• [Task instructions] After finding the line that includes "기본적으로 서버 사이드" in the records below, transcribe it and each line after it through the last, exactly, and add nothing.

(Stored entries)
++++++++++++++++++++
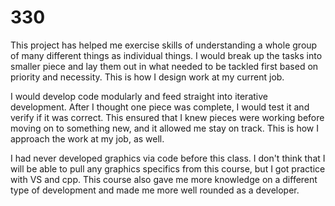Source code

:# 330

This project has helped me exercise skills of understanding a whole group of many different things as individual things. I would break up the tasks into smaller piece and lay them out in what needed to be tackled first based on priority and necessity. This is how I design work at my current job.

I would develop code modularly and feed straight into iterative development. After I thought one piece was complete, I would test it and verify if it was correct. This ensured that I knew pieces were working before moving on to something new, and it allowed me stay on track. This is how I approach the work at my job, as well.

I had never developed graphics via code before this class. I don't think that I will be able to pull any graphics specifics from this course, but I got practice with VS and cpp. This course also gave me more knowledge on a different type of development and made me more well rounded as a developer.
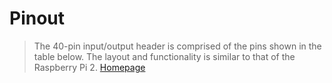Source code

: # Pinout

> The 40-pin input/output header is comprised of the pins shown in the table below. The layout and functionality is similar to that of the Raspberry Pi 2. [Homepage](https://up-community.org/wiki/Pinout)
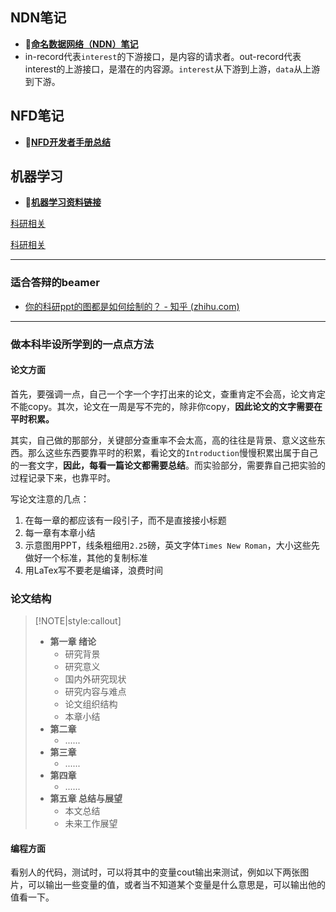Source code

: ## NDN笔记

- **🔗[命名数据网络（NDN）笔记](科研/命名数据网络.md)**
- in-record代表`interest`的下游接口，是内容的请求者。out-record代表interest的上游接口，是潜在的内容源。`interest`从下游到上游，`data`从上游到下游。

## NFD笔记

- **🔗[NFD开发者手册总结](科研/NFD总结)**

## 机器学习
- **🔗[机器学习资料链接](科研/机器学习.md)**

[科研相关](论文写作.md ':include')

[科研相关](科研有用的网站.md ':include')


---
### 适合答辩的beamer

- [你的科研ppt的图都是如何绘制的？ - 知乎 (zhihu.com)](https://www.zhihu.com/question/353575061/answer/1837251050?utm_source=zhihu&utm_medium=social&utm_oi=1362129016820985856)

---
### 做本科毕设所学到的一点点方法

#### 论文方面

首先，要强调一点，自己一个字一个字打出来的论文，查重肯定不会高，论文肯定不能copy。其次，论文在一周是写不完的，除非你copy，**因此论文的文字需要在平时积累。**


其实，自己做的那部分，关键部分查重率不会太高，高的往往是背景、意义这些东西。那么这些东西要靠平时的积累，看论文的`Introduction`慢慢积累出属于自己的一套文字，**因此，每看一篇论文都需要总结**。而实验部分，需要靠自己把实验的过程记录下来，也靠平时。

写论文注意的几点：
1. 在每一章的都应该有一段引子，而不是直接接小标题
2. 每一章有本章小结
3. 示意图用PPT，线条粗细用`2.25`磅，英文字体`Times New Roman`，大小这些先做好一个标准，其他的复制标准
4. 用LaTex写不要老是编译，浪费时间

### 论文结构
> [!NOTE|style:callout]
> - **第一章 绪论**
> 	- 研究背景
> 	- 研究意义
> 	- 国内外研究现状
> 	- 研究内容与难点
> 	- 论文组织结构
> 	- 本章小结
> - **第二章**
> 	- ......
> - **第三章**
> 	- ......
> - **第四章**
> 	- ......
> - **第五章 总结与展望**
> 	- 本文总结
> 	- 未来工作展望

#### 编程方面

看别人的代码，测试时，可以将其中的变量cout输出来测试，例如以下两张图片，可以输出一些变量的值，或者当不知道某个变量是什么意思是，可以输出他的值看一下。

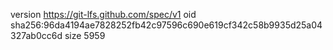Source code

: version https://git-lfs.github.com/spec/v1
oid sha256:96da4194ae7828252fb42c97596c690e619cf342c58b9935d25a04327ab0cc6d
size 5959
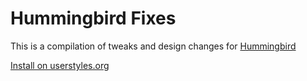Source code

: # Hummingbird Fixes

This is a compilation of tweaks and design changes for [Hummingbird](https://hummingbird.me)

[Install on userstyles.org](https://userstyles.org/styles/106005)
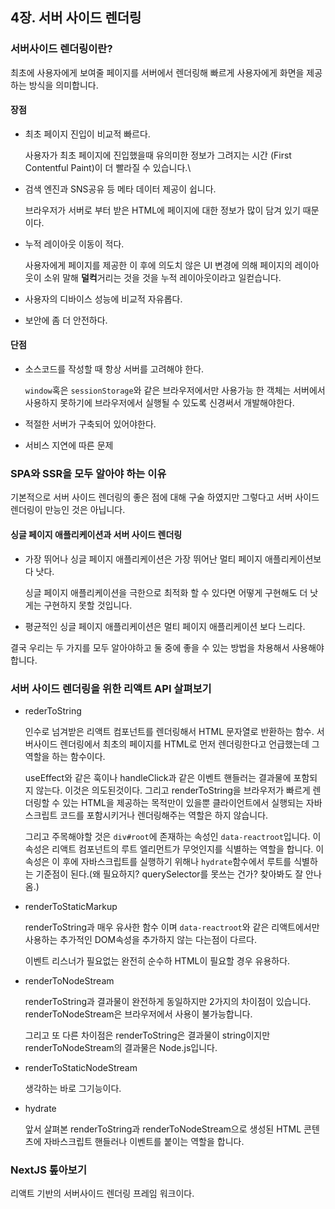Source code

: ## 4장. 서버 사이드 렌더링

### 서버사이드 렌더링이란?

최초에 사용자에게 보여줄 페이지를 서버에서 렌더링해 빠르게 사용자에게 화면을 제공하는 방식을 의미합니다.

#### 장점

- 최초 페이지 진입이 비교적 빠르다.

  사용자가 최초 페이지에 진입했을때 유의미한 정보가 그려지는 시간 (First Contentful Paint)이 더 빨라질 수 있습니다.\

- 검색 엔진과 SNS공유 등 메타 데이터 제공이 쉽니다.

  브라우저가 서버로 부터 받은 HTML에 페이지에 대한 정보가 많이 담겨 있기 때문이다.

- 누적 레이아웃 이동이 적다.

  사용자에게 페이지를 제공한 이 후에 의도치 않은 UI 변경에 의해 페이지의 레이아웃이 소위 말해 **덜컥**거리는 것을 것을 누적 레이아웃이라고 일컫습니다.

- 사용자의 디바이스 성능에 비교적 자유롭다.

- 보안에 좀 더 안전하다. 

#### 단점

- 소스코드를 작성할 때 항상 서버를 고려해야 한다.

  `window`혹은 `sessionStorage`와 같은 브라우저에서만 사용가능 한 객체는 서버에서 사용하지 못하기에 브라우저에서 실행될 수 있도록 신경써서 개발해야한다.

- 적절한 서버가 구축되어 있어야한다.

- 서비스 지연에 따른 문제

### SPA와 SSR을 모두 알아야 하는 이유

기본적으로 서버 사이드 렌더링의 좋은 점에 대해 구술 하였지만 그렇다고 서버 사이드 렌더링이 만능인 것은 아닙니다.

#### 싱글 페이지 애플리케이션과 서버 사이드 렌더링

- 가장 뛰어나 싱글 페이지 애플리케이션은 가장 뛰어난 멀티 페이지 애플리케이션보다 낫다.

  싱글 페이지 애플리케이션을 극한으로 최적화 할 수 있다면 어떻게 구현해도 더 낫게는 구현하지 못할 것입니다.

- 평균적인 싱글 페이지 애플리케이션은 멀티 페이지 애플리케이션 보다 느리다.

결국 우리는 두 가지를 모두 알아야하고 둘 중에 좋을 수 있는 방법을 차용해서 사용해야합니다.

### 서버 사이드 렌더링을 위한 리액트 API 살펴보기

- rederToString

  인수로 넘겨받은 리액트 컴포넌트를 렌더링해서 HTML 문자열로 반환하는 함수. 서버사이드 렌더링에서 최초의 페이지를 HTML로 먼저 렌더링한다고 언급했는데 그 역할을 하는 함수이다.

  useEffect와 같은 훅이나 handleClick과 같은 이벤트 핸들러는 결과물에 포함되지 않는다. 이것은 의도된것이다. 그리고 renderToString을 브라우저가 빠르게 렌더링할 수 있는 HTML을 제공하는 목적만이 있을뿐 클라이언트에서 실행되는 자바스크립트 코드를 포함시키거나 렌더링해주는 역할은 하지 않습니다.

  그리고 주목해야할 것은 `div#root`에 존재하는 속성인 `data-reactroot`입니다. 이 속성은 리액트 컴포넌트의 루트 엘리먼트가 무엇인지를 식별하는 역할을 합니다. 이 속성은 이 후에 자바스크립트를 실행하기 위해나 `hydrate`함수에서 루트를 식별하는 기준점이 된다.(왜 필요하지? querySelector를 못쓰는 건가? 찾아봐도 잘 안나옴.)

- renderToStaticMarkup

  renderToString과 매우 유사한 함수 이며 `data-reactroot`와 같은 리액트에서만 사용하는 추가적인 DOM속성을 추가하지 않는 다는점이 다르다.

  이벤트 리스너가 필요없는 완전히 순수하 HTML이 필요할 경우 유용하다.

- renderToNodeStream

  renderToString과 결과물이 완전하게 동일하지만 2가지의 차이점이 있습니다. renderToNodeStream은 브라우저에서 사용이 불가능합니다. 

  그리고 또 다른 차이점은 renderToString은 결과물이 string이지만 renderToNodeStream의 결과물은 Node.js입니다.

- renderToStaticNodeStream

  생각하는 바로 그기능이다.

- hydrate

  앞서 살펴본 renderToString과 renderToNodeStream으로 생성된 HTML 콘텐츠에 자바스크립트 핸들러나 이벤트를 붙이는 역할을 합니다.

### NextJS 톺아보기

리액트 기반의 서버사이드 렌더링 프레임 워크이다.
++++++++++++++++++++
• [Written reply]
기본적으로 서버 사이드 렌더링의 좋은 점에 대해 구술 하였지만 그렇다고 서버 사이드 렌더링이 만능인 것은 아닙니다.

#### 싱글 페이지 애플리케이션과 서버 사이드 렌더링

- 가장 뛰어나 싱글 페이지 애플리케이션은 가장 뛰어난 멀티 페이지 애플리케이션보다 낫다.

  싱글 페이지 애플리케이션을 극한으로 최적화 할 수 있다면 어떻게 구현해도 더 낫게는 구현하지 못할 것입니다.

- 평균적인 싱글 페이지 애플리케이션은 멀티 페이지 애플리케이션 보다 느리다.

결국 우리는 두 가지를 모두 알아야하고 둘 중에 좋을 수 있는 방법을 차용해서 사용해야합니다.

### 서버 사이드 렌더링을 위한 리액트 API 살펴보기

- rederToString

  인수로 넘겨받은 리액트 컴포넌트를 렌더링해서 HTML 문자열로 반환하는 함수. 서버사이드 렌더링에서 최초의 페이지를 HTML로 먼저 렌더링한다고 언급했는데 그 역할을 하는 함수이다.

  useEffect와 같은 훅이나 handleClick과 같은 이벤트 핸들러는 결과물에 포함되지 않는다. 이것은 의도된것이다. 그리고 renderToString을 브라우저가 빠르게 렌더링할 수 있는 HTML을 제공하는 목적만이 있을뿐 클라이언트에서 실행되는 자바스크립트 코드를 포함시키거나 렌더링해주는 역할은 하지 않습니다.

  그리고 주목해야할 것은 `div#root`에 존재하는 속성인 `data-reactroot`입니다. 이 속성은 리액트 컴포넌트의 루트 엘리먼트가 무엇인지를 식별하는 역할을 합니다. 이 속성은 이 후에 자바스크립트를 실행하기 위해나 `hydrate`함수에서 루트를 식별하는 기준점이 된다.(왜 필요하지? querySelector를 못쓰는 건가? 찾아봐도 잘 안나옴.)

- renderToStaticMarkup

  renderToString과 매우 유사한 함수 이며 `data-reactroot`와 같은 리액트에서만 사용하는 추가적인 DOM속성을 추가하지 않는 다는점이 다르다.

  이벤트 리스너가 필요없는 완전히 순수하 HTML이 필요할 경우 유용하다.

- renderToNodeStream

  renderToString과 결과물이 완전하게 동일하지만 2가지의 차이점이 있습니다. renderToNodeStream은 브라우저에서 사용이 불가능합니다. 

  그리고 또 다른 차이점은 renderToString은 결과물이 string이지만 renderToNodeStream의 결과물은 Node.js입니다.

- renderToStaticNodeStream

  생각하는 바로 그기능이다.

- hydrate

  앞서 살펴본 renderToString과 renderToNodeStream으로 생성된 HTML 콘텐츠에 자바스크립트 핸들러나 이벤트를 붙이는 역할을 합니다.

### NextJS 톺아보기

리액트 기반의 서버사이드 렌더링 프레임 워크이다.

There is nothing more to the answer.